Write out every record below exactly as it appears, omitting the pictures.

[Source records]
=== Section Start ===

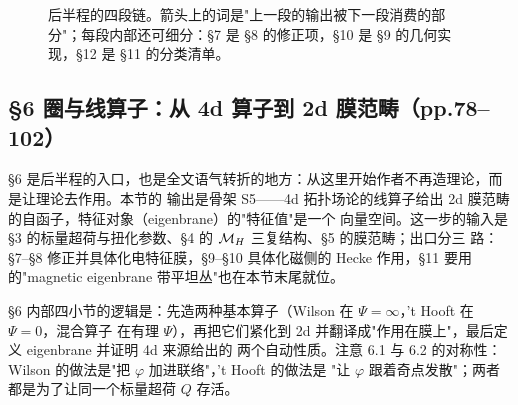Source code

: \begin{figure}[htbp]
\centering
{}
\caption{后半程的四段链。箭头上的词是"上一段的输出被下一段消费的部分"；每段内部还可细分：\S7 是
\S8 的修正项，\S10 是 \S9 的几何实现，\S12 是 \S11 的分类清单。}
\label{fig:geom-chain}
\end{figure}

\subsection{\S6 圈与线算子：从 4d 算子到 2d 膜范畴（pp.78--102）}

\S6 是后半程的入口，也是全文语气转折的地方：从这里开始作者不再造理论，而是让理论去作用。本节的
输出是骨架 S5——4d 拓扑场论的线算子给出 2d 膜范畴的自函子，特征对象（eigenbrane）的"特征值"是一个
向量空间。这一步的输入是 \S3 的标量超荷与扭化参数、\S4 的 $\mathcal{M}_H$ 三复结构、\S5 的膜范畴；出口分三
路：\S7--\S8 修正并具体化电特征膜，\S9--\S10 具体化磁侧的 Hecke 作用，\S11 要用的"magnetic
eigenbrane 带平坦丛"也在本节末尾就位。

\S6 内部四小节的逻辑是：先造两种基本算子（Wilson 在 $\Psi=\infty$，'t Hooft 在 $\Psi=0$，混合算子
在有理 $\Psi$），再把它们紧化到 2d 并翻译成"作用在膜上"，最后定义 eigenbrane 并证明 4d 来源给出的
两个自动性质。注意 6.1 与 6.2 的对称性：Wilson 的做法是"把 $\varphi$ 加进联络"，'t Hooft 的做法是
"让 $\varphi$ 跟着奇点发散"；两者都是为了让同一个标量超荷 $Q$ 存活。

=== Section End ===

■ **Output of the task**:
Source code

: \begin{figure}[htbp]
\centering
{}
\caption{后半程的四段链。箭头上的词是"上一段的输出被下一段消费的部分"；每段内部还可细分：\S7 是
\S8 的修正项，\S10 是 \S9 的几何实现，\S12 是 \S11 的分类清单。}
\label{fig:geom-chain}
\end{figure}

\subsection{\S6 圈与线算子：从 4d 算子到 2d 膜范畴（pp.78--102）}

\S6 是后半程的入口，也是全文语气转折的地方：从这里开始作者不再造理论，而是让理论去作用。本节的
输出是骨架 S5——4d 拓扑场论的线算子给出 2d 膜范畴的自函子，特征对象（eigenbrane）的"特征值"是一个
向量空间。这一步的输入是 \S3 的标量超荷与扭化参数、\S4 的 $\mathcal{M}_H$ 三复结构、\S5 的膜范畴；出口分三
路：\S7--\S8 修正并具体化电特征膜，\S9--\S10 具体化磁侧的 Hecke 作用，\S11 要用的"magnetic
eigenbrane 带平坦丛"也在本节末尾就位。

\S6 内部四小节的逻辑是：先造两种基本算子（Wilson 在 $\Psi=\infty$，'t Hooft 在 $\Psi=0$，混合算子
在有理 $\Psi$），再把它们紧化到 2d 并翻译成"作用在膜上"，最后定义 eigenbrane 并证明 4d 来源给出的
两个自动性质。注意 6.1 与 6.2 的对称性：Wilson 的做法是"把 $\varphi$ 加进联络"，'t Hooft 的做法是
"让 $\varphi$ 跟着奇点发散"；两者都是为了让同一个标量超荷 $Q$ 存活。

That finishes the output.